In the reply, include exactly the lines of the entries below from the first to the line with "- 音乐制作：[エースクルー", that line included.

+++ Excerpted data

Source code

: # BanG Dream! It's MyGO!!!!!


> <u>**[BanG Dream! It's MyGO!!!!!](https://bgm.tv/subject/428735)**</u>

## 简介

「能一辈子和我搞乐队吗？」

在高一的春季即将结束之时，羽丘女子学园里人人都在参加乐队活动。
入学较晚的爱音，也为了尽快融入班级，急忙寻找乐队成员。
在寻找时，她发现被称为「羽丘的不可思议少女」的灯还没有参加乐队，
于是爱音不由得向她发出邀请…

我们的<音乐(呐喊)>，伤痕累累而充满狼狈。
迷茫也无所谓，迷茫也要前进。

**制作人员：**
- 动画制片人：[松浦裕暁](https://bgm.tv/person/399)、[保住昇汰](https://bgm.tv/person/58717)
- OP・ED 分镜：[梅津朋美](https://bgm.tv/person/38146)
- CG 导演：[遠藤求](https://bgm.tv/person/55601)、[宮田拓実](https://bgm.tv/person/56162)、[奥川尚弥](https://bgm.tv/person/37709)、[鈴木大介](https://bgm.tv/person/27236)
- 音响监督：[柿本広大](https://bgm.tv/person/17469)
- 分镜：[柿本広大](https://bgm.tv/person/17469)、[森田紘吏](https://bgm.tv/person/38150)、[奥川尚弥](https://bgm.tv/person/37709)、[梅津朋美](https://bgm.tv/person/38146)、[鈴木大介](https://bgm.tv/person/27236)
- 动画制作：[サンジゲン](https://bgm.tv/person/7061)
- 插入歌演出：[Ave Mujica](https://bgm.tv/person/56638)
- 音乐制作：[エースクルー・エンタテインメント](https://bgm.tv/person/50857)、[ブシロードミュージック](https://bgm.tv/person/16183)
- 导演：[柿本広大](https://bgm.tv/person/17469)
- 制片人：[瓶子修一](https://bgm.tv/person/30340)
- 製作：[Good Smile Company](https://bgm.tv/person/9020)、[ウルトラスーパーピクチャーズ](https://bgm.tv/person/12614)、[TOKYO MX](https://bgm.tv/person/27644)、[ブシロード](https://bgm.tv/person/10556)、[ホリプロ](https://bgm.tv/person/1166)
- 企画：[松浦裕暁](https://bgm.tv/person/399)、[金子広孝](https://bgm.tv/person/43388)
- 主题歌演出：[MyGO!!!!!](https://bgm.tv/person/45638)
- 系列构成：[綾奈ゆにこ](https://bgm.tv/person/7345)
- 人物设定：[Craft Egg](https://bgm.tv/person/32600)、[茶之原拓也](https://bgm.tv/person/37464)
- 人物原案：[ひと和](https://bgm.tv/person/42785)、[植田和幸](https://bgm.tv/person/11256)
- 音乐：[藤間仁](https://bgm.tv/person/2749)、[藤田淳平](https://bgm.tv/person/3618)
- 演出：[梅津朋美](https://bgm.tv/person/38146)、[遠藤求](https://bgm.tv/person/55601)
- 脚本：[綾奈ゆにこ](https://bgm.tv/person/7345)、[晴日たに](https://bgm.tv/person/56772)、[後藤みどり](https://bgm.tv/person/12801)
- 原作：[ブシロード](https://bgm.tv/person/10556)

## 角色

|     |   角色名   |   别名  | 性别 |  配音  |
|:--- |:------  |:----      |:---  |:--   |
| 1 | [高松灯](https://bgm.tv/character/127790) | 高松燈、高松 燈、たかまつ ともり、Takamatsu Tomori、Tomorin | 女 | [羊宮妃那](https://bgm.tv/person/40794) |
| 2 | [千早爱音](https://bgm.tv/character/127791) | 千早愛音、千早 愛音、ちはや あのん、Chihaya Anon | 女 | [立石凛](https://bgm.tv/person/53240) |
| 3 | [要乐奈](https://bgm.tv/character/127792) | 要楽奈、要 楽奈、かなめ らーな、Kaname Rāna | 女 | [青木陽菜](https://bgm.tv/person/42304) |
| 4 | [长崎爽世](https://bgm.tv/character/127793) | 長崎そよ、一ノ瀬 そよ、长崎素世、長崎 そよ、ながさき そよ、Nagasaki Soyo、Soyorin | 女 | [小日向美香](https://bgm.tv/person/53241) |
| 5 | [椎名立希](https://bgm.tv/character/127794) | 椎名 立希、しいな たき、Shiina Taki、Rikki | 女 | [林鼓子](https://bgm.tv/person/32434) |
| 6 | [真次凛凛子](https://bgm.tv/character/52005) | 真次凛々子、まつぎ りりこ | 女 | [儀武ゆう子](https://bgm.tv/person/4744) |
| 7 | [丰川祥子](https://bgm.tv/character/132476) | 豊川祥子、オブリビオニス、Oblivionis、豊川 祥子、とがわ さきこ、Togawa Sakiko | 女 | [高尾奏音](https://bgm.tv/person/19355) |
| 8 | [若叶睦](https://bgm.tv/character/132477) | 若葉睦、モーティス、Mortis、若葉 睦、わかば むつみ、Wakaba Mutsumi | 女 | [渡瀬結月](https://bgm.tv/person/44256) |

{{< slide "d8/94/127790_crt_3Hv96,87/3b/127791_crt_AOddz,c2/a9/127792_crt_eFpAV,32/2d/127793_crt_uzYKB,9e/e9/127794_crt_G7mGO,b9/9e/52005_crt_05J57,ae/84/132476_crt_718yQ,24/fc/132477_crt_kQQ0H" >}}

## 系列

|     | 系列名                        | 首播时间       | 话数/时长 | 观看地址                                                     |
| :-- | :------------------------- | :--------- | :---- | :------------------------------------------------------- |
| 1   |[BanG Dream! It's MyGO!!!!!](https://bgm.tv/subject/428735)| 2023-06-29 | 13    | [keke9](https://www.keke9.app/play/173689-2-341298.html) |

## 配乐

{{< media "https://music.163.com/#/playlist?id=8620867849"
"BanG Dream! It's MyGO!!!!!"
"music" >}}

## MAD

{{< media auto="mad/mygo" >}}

++++++

| Exercise response |
Source code

: # BanG Dream! It's MyGO!!!!!


> <u>**[BanG Dream! It's MyGO!!!!!](https://bgm.tv/subject/428735)**</u>

## 简介

「能一辈子和我搞乐队吗？」

在高一的春季即将结束之时，羽丘女子学园里人人都在参加乐队活动。
入学较晚的爱音，也为了尽快融入班级，急忙寻找乐队成员。
在寻找时，她发现被称为「羽丘的不可思议少女」的灯还没有参加乐队，
于是爱音不由得向她发出邀请…

我们的<音乐(呐喊)>，伤痕累累而充满狼狈。
迷茫也无所谓，迷茫也要前进。

**制作人员：**
- 动画制片人：[松浦裕暁](https://bgm.tv/person/399)、[保住昇汰](https://bgm.tv/person/58717)
- OP・ED 分镜：[梅津朋美](https://bgm.tv/person/38146)
- CG 导演：[遠藤求](https://bgm.tv/person/55601)、[宮田拓実](https://bgm.tv/person/56162)、[奥川尚弥](https://bgm.tv/person/37709)、[鈴木大介](https://bgm.tv/person/27236)
- 音响监督：[柿本広大](https://bgm.tv/person/17469)
- 分镜：[柿本広大](https://bgm.tv/person/17469)、[森田紘吏](https://bgm.tv/person/38150)、[奥川尚弥](https://bgm.tv/person/37709)、[梅津朋美](https://bgm.tv/person/38146)、[鈴木大介](https://bgm.tv/person/27236)
- 动画制作：[サンジゲン](https://bgm.tv/person/7061)
- 插入歌演出：[Ave Mujica](https://bgm.tv/person/56638)
- 音乐制作：[エースクルー・エンタテインメント](https://bgm.tv/person/50857)、[ブシロードミュージック](https://bgm.tv/person/16183)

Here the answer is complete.